Wednesday, April 6, 2011

The Subversion Mistake

At my workplace, when I first got here, we were doing the waterfall method of development. We would do 3 months worth of hard work, with thousands of commits and tons of features. Then we would hand things off to QA to test. Spend a few more weeks bug fixing. Then when things were 'certified' by QA, we would spend a whole weekend (and the next week) doing the release and bug fixing in production. Then the cycle would repeat again. Ugly.

Now, based on feedback I gave, we use an iterative approach to development. It is extremely flexible and has allowed us to increase the rate of releases to our customers as well as the stability of our production environment. We did about 9 iteration releases in 3 months, our customers got features more quickly and we have fewer mid-week critical bug fixing patches. Everyone from the developers all the way up to the marketing department loves that we have become more agile as a company.

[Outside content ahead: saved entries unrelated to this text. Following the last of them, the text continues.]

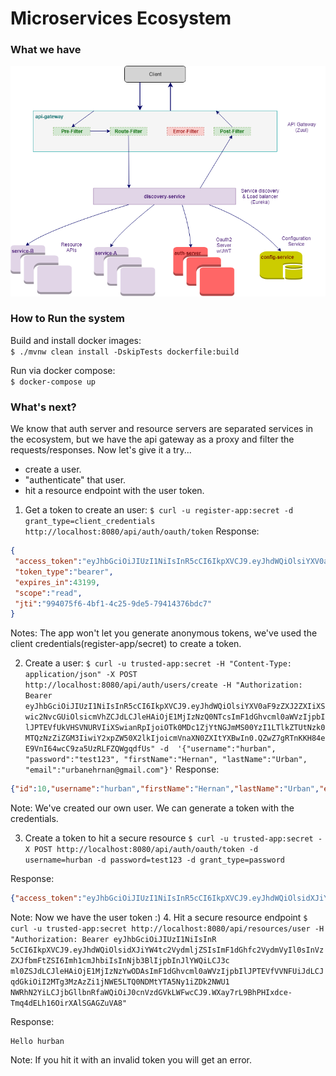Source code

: # Microservices Ecosystem

### What we have
![Components Diagram](https://github.com/HernanUrban/urban-ms-ecosystem/blob/master/Zuul%20as%20API%20GW.png)


### How to Run the system
Build and install docker images:  
``$ ./mvnw clean install -DskipTests dockerfile:build``

Run via docker compose:  
``$ docker-compose up``

### What's next?
We know that auth server and resource servers are separated services in the ecosystem, but we have the api gateway as a proxy and filter the requests/responses.
Now let's give it a try...
- create a user.
- "authenticate" that user.
- hit a resource endpoint with the user token.

1. Get a token to create an user:
``$ curl -u register-app:secret -d grant_type=client_credentials http://localhost:8080/api/auth/oauth/token``
Response:
```json
{
 "access_token":"eyJhbGciOiJIUzI1NiIsInR5cCI6IkpXVCJ9.eyJhdWQiOlsiYXV0aF9zZXJ2ZXIiXSwic2NvcGUiOlsicmVhZCJdLCJleHAiOjE1MjIzNzQ0NTcsImF1dGhvcml0aWVzIjpbIlJPTEVfUkVHSVNURVIiXSwianRpIjoiOTk0MDc1ZjYtNGJmMS00YzI1LTlkZTUtNzk0MTQzNzZiZGM3IiwiY2xpZW50X2lkIjoicmVnaXN0ZXItYXBwIn0.QZwZ7gRTnKKH84eE9VnI64wcC9za5UzRLFZQWgqdfUs",
 "token_type":"bearer",
 "expires_in":43199,
 "scope":"read",
 "jti":"994075f6-4bf1-4c25-9de5-79414376bdc7"
}
```
Notes: The app won't let you generate anonymous tokens, we've used the client credentials(register-app/secret) to create a token.

2. Create a user:
``
$ curl -u trusted-app:secret -H "Content-Type: application/json" -X POST http://localhost:8080/api/auth/users/create
-H "Authorization: Bearer eyJhbGciOiJIUzI1NiIsInR5cCI6IkpXVCJ9.eyJhdWQiOlsiYXV0aF9zZXJ2ZXIiXSwic2NvcGUiOlsicmVhZCJdLCJleHAiOjE1MjIzNzQ0NTcsImF1dGhvcml0aWVzIjpbIlJPTEVfUkVHSVNURVIiXSwianRpIjoiOTk0MDc1ZjYtNGJmMS00YzI1LTlkZTUtNzk0MTQzNzZiZGM3IiwiY2xpZW50X2lkIjoicmVnaXN0ZXItYXBwIn0.QZwZ7gRTnKKH84eE9VnI64wcC9za5UzRLFZQWgqdfUs"
-d  '{"username":"hurban", "password":"test123", "firstName":"Hernan", "lastName":"Urban", "email":"urbanehrnan@gmail.com"}'
``
Response:
```json
{"id":10,"username":"hurban","firstName":"Hernan","lastName":"Urban","email":"urbanehrnan@gmail.com","enabled":true}
```
Note: We've created our own user. We can generate a token with the credentials.

3. Create a token to hit a secure resource
``$ curl -u trusted-app:secret -X POST http://localhost:8080/api/auth/oauth/token -d username=hurban -d password=test123 -d grant_type=password``

Response:
```json
{"access_token":"eyJhbGciOiJIUzI1NiIsInR5cCI6IkpXVCJ9.eyJhdWQiOlsidXJiYW4tc2VydmljZSIsImF1dGhfc2VydmVyIl0sInVzZXJfbmFtZSI6Imh1cmJhbiIsInNjb3BlIjpbInJlYWQiLCJ3cml0ZSJdLCJleHAiOjE1MjIzNzYwODAsImF1dGhvcml0aWVzIjpbIlJPTEVfVVNFUiJdLCJqdGkiOiI2MTg3MzAzZi1jNWE5LTQ0NDMtYTA5Ny1iZDk2NWU1NWRhN2YiLCJjbGllbnRfaWQiOiJ0cnVzdGVkLWFwcCJ9.WXay7rL9BhPHIxdce-Tmq4dELh16OirXAlSGAGZuVA8","token_type":"bearer","refresh_token":"eyJhbGciOiJIUzI1NiIsInR5cCI6IkpXVCJ9.eyJhdWQiOlsidXJiYW4tc2VydmljZSIsImF1dGhfc2VydmVyIl0sInVzZXJfbmFtZSI6Imh1cmJhbiIsInNjb3BlIjpbInJlYWQiLCJ3cml0ZSJdLCJhdGkiOiI2MTg3MzAzZi1jNWE5LTQ0NDMtYTA5Ny1iZDk2NWU1NWRhN2YiLCJleHAiOjE1MjQ5MjQ4ODAsImF1dGhvcml0aWVzIjpbIlJPTEVfVVNFUiJdLCJqdGkiOiI4NzFhNjUwZC02NGY5LTQzYmQtODUxNC00OTU2MTMwNjcxZTAiLCJjbGllbnRfaWQiOiJ0cnVzdGVkLWFwcCJ9.H2XGR_hL2O6vwtCL7Til0aYSJha5FEniMmWjQ9eJM1o","expires_in":43199,"scope":"read write","jti":"6187303f-c5a9-4443-a097-bd965e55da7f"}
```
Note: Now we have the user token :)
4. Hit a secure resource endpoint
``$ curl -u trusted-app:secret http://localhost:8080/api/resources/user -H "Authorization: Bearer eyJhbGciOiJIUzI1NiIsInR 5cCI6IkpXVCJ9.eyJhdWQiOlsidXJiYW4tc2VydmljZSIsImF1dGhfc2VydmVyIl0sInVzZXJfbmFtZSI6Imh1cmJhbiIsInNjb3BlIjpbInJlYWQiLCJ3c ml0ZSJdLCJleHAiOjE1MjIzNzYwODAsImF1dGhvcml0aWVzIjpbIlJPTEVfVVNFUiJdLCJqdGkiOiI2MTg3MzAzZi1jNWE5LTQ0NDMtYTA5Ny1iZDk2NWU1 NWRhN2YiLCJjbGllbnRfaWQiOiJ0cnVzdGVkLWFwcCJ9.WXay7rL9BhPHIxdce-Tmq4dELh16OirXAlSGAGZuVA8"``  

Response:
```
Hello hurban
```
Note: If you hit it with an invalid token you will get an error.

In order to support this model of development, we had to change the way we use subversion. Before, we would have a branch for the version in production and do all of our main work on trunk. We would then copy any bug fixes to that branch and do a release from there. I reversed and expanded that model.
  • Trunk is now what is in production.
  • Main development and bug fixes happen on numbered iteration branches (iteration-001, iteration-002, etc.)
  • Features happen on branches named after the feature. (foobranch, barbranch, etc)
  • Each iteration branch is based off of the previous iteration. If a checkin happens in iteration-001, it is merged into iteration-002. (ex: cd iteration-002; svn merge ^/branches/iteration-001 .)
  • No commits happen directly to trunk, only merges. For midweek releases, we cherry pick individual commits from an iteration branch to trunk. (ex: cd trunk; svn merge -c23423 ^/branches/iteration-001 .)
  • Feature branches are based off of an iteration.
Unfortunately, we are quickly learning that subversion does not support this model of development at all and I've had to become a subversion merge expert.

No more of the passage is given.